Monday, November 24, 2008

Deleterious is the vocab word of the day

I entered my classroom prepared for the worst, but apparently the leak has been fixed. I say "apparently" because the fixers left their ladder in the middle of the floor and didn't clean up anything, so the room itself looked terrible - broken tiles everywhere with grime and sand (where does that come from?) across the floor. The heaters still don't work so I allowed hats, coats, and gloves today in the room - at least for first period, before I decided to take all my classes down to the library.

I put a sign on the door saying Due to the deleterious conditions of the classroom, all Mr. _______'s classes will meet in the library today. You know, never miss an opportunity to teach a new vocab word!

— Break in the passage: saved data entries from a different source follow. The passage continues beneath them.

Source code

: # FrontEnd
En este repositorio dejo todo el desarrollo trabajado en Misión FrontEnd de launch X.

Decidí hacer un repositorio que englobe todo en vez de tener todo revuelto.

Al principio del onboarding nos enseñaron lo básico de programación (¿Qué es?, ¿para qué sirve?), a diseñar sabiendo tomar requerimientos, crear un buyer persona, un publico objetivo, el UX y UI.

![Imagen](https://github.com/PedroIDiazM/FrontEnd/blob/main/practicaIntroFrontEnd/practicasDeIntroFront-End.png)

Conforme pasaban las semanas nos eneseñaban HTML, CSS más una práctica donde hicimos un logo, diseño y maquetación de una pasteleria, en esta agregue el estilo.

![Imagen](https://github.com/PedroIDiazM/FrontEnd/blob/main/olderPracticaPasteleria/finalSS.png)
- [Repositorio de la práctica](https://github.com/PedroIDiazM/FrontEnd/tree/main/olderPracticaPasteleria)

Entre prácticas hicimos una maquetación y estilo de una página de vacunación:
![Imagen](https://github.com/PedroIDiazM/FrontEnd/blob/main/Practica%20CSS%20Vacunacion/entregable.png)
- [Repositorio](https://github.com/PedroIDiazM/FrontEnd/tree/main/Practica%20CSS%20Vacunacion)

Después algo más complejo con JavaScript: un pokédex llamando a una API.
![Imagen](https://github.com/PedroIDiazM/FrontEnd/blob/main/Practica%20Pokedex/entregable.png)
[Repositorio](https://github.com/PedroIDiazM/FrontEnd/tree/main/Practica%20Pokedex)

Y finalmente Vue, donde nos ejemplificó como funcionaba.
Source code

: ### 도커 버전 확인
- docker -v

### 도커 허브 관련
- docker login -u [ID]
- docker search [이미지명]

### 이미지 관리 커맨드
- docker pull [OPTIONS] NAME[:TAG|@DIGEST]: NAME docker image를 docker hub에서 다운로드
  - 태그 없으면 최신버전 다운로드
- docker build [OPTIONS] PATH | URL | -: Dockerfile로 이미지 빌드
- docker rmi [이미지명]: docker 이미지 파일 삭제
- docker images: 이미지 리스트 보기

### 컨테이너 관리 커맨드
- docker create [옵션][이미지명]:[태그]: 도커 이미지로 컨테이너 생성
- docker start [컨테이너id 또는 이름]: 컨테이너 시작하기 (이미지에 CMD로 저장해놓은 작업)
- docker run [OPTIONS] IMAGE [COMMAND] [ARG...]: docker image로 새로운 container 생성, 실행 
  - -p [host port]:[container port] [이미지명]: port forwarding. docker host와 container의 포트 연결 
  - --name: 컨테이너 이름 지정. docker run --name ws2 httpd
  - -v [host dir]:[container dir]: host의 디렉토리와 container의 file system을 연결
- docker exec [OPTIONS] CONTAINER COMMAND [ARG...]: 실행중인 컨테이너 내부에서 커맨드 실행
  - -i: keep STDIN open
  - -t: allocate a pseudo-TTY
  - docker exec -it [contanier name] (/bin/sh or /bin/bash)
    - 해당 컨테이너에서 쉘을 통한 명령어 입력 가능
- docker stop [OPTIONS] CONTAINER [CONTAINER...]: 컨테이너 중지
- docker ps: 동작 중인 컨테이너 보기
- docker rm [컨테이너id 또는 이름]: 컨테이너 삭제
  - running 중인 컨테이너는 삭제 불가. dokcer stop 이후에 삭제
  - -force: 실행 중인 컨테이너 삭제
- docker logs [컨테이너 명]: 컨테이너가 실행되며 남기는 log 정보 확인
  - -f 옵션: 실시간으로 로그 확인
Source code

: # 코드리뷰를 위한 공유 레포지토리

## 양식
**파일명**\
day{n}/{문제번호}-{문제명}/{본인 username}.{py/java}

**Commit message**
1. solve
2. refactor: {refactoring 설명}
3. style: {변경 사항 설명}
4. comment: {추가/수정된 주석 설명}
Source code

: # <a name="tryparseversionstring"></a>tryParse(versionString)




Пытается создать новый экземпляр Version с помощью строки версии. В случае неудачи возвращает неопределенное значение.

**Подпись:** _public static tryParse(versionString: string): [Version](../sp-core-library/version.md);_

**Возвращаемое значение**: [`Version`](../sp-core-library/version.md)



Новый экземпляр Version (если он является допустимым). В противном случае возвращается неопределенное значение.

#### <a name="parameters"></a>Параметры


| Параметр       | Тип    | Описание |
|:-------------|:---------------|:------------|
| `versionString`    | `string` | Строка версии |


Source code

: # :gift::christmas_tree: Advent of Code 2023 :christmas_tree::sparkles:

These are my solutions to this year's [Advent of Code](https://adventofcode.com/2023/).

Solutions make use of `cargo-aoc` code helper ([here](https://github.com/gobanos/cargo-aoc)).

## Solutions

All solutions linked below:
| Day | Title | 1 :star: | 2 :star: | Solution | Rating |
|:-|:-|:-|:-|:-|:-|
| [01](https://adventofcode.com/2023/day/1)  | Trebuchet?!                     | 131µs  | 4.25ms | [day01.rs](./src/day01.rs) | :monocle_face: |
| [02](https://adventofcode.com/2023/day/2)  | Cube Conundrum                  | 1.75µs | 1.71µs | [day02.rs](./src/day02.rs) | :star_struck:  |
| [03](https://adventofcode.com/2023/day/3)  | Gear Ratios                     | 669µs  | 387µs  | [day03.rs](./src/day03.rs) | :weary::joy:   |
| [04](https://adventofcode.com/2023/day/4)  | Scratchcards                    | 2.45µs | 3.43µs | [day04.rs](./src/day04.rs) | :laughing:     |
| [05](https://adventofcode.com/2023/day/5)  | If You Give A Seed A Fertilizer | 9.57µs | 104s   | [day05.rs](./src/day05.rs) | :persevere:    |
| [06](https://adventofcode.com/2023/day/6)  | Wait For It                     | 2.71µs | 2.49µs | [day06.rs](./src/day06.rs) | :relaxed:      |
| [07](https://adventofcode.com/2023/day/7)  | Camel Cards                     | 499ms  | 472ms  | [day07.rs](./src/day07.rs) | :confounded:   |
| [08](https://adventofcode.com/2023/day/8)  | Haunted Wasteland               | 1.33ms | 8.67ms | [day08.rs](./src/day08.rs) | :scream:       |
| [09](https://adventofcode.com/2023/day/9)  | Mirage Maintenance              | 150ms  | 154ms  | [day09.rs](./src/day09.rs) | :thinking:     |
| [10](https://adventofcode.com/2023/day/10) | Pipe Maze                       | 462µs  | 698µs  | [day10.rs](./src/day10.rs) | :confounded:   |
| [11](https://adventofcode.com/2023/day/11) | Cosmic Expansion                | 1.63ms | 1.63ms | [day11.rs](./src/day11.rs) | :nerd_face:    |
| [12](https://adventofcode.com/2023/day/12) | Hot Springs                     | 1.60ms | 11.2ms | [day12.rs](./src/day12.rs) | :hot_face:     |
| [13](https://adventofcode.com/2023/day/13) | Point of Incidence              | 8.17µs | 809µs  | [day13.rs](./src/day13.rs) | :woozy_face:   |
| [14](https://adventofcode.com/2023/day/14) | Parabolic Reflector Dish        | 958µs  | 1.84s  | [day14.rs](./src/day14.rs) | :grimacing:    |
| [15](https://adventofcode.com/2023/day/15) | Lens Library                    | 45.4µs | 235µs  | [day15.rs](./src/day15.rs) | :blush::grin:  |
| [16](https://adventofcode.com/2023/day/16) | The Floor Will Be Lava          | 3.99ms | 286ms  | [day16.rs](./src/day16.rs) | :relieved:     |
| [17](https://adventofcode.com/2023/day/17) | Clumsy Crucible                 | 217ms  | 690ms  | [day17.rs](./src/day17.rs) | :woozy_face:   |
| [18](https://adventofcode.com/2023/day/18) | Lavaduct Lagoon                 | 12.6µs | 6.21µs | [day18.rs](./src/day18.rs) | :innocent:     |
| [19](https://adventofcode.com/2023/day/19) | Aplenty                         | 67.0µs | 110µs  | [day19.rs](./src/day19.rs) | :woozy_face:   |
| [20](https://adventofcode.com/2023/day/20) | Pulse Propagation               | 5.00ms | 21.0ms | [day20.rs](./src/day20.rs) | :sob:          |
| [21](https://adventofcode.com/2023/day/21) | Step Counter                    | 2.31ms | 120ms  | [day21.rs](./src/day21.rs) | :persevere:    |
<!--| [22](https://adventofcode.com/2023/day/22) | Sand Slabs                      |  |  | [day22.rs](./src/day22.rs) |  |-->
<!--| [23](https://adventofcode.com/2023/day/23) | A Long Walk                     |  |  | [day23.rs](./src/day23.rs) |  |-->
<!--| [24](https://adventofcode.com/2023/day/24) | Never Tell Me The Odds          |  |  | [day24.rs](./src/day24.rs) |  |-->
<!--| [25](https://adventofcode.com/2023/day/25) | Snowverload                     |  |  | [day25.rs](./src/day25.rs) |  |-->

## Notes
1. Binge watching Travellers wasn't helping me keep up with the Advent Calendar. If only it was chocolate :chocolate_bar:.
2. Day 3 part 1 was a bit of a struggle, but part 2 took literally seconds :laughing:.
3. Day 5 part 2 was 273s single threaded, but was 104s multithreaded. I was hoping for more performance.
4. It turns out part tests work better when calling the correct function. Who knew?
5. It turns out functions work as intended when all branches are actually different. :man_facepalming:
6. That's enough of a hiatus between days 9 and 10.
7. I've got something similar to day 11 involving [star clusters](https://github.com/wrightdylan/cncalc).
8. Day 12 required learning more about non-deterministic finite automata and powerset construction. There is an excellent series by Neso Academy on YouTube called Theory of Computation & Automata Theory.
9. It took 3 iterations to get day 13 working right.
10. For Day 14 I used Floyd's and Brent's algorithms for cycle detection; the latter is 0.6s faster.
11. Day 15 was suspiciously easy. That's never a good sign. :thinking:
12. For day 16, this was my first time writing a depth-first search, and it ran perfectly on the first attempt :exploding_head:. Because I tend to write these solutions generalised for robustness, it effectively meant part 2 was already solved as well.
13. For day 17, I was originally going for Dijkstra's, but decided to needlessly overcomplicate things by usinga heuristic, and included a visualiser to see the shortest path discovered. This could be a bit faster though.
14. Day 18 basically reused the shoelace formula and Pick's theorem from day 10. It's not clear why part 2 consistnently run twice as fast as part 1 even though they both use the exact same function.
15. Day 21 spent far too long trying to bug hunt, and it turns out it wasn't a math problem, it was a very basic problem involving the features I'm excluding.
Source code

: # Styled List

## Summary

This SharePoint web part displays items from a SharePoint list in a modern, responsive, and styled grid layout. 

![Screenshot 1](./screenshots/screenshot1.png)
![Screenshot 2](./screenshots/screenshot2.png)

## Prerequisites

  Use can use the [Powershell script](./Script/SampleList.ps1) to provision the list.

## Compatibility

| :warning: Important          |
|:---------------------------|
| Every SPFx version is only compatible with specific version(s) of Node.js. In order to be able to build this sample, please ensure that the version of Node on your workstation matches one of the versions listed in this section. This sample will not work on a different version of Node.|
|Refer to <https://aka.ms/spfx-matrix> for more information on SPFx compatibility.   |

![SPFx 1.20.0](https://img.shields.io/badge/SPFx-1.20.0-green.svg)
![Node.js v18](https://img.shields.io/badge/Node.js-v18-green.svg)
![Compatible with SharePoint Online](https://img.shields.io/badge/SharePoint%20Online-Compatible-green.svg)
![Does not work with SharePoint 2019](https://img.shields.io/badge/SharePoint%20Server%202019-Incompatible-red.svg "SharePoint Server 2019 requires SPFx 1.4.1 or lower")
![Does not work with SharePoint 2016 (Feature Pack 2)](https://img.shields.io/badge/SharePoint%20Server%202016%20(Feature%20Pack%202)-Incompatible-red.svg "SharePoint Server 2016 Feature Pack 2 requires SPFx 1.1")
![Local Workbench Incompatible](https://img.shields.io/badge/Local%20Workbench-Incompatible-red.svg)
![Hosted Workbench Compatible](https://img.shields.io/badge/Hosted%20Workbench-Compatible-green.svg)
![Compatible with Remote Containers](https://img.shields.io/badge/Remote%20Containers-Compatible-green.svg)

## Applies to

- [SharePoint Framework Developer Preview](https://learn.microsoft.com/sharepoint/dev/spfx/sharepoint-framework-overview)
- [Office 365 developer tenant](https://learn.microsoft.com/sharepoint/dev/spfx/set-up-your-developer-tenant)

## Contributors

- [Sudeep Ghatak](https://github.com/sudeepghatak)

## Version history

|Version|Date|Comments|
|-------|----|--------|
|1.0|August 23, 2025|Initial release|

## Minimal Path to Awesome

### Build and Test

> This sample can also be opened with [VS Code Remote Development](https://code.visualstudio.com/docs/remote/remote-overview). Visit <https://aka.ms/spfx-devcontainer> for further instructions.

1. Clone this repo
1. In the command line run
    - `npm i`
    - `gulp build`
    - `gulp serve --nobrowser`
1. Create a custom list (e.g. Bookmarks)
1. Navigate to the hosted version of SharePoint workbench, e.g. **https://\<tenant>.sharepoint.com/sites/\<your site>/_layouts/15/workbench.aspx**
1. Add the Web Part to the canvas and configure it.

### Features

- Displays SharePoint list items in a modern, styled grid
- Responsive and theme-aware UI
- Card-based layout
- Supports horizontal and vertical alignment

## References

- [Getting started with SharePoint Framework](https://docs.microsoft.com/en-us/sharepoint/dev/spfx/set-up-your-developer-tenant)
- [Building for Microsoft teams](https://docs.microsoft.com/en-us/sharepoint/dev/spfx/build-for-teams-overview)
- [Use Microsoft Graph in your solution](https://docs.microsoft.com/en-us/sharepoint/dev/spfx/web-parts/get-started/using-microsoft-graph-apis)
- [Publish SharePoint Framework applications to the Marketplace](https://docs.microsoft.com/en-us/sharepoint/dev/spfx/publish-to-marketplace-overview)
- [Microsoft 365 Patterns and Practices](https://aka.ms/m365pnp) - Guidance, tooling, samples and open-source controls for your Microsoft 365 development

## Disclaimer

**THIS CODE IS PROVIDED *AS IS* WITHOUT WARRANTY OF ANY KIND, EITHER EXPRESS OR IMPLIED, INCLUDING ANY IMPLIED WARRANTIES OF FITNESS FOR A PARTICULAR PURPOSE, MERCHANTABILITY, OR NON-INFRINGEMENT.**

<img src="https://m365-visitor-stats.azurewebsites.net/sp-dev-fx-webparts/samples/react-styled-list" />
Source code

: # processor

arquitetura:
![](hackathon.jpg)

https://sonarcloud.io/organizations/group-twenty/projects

As for my classes, they went wonderfully, after first period. I'm trying Recriprocal Reading, something I researched a bit for one of my Reading classes this fall (I'm not ready to give the classes any credit, though, so don't think I'm going there - tonight was my 2nd to last meeting for one of the classes and it will be so nice not to waste three hours of my life every week after next Monday). I put them in groups of three, and had them read The Odyssey stanza by stanza. One kid was the reader and questioner, one kid was the summarizer and dictionary look-upper, and one kid was the literary analyst and device finder. Hopefully, in a couple of days, I can wean them off the small groups to having them read it independently. I had a few whines of "I can't read this, I don't understand anything" once they realized we weren't going to do the whole-class-reads-and-I-and-the-smarter-kids explain thing, but they got it eventually. The Fagles translation is very modern so there really is no excuse not to comprehend it as they are reading.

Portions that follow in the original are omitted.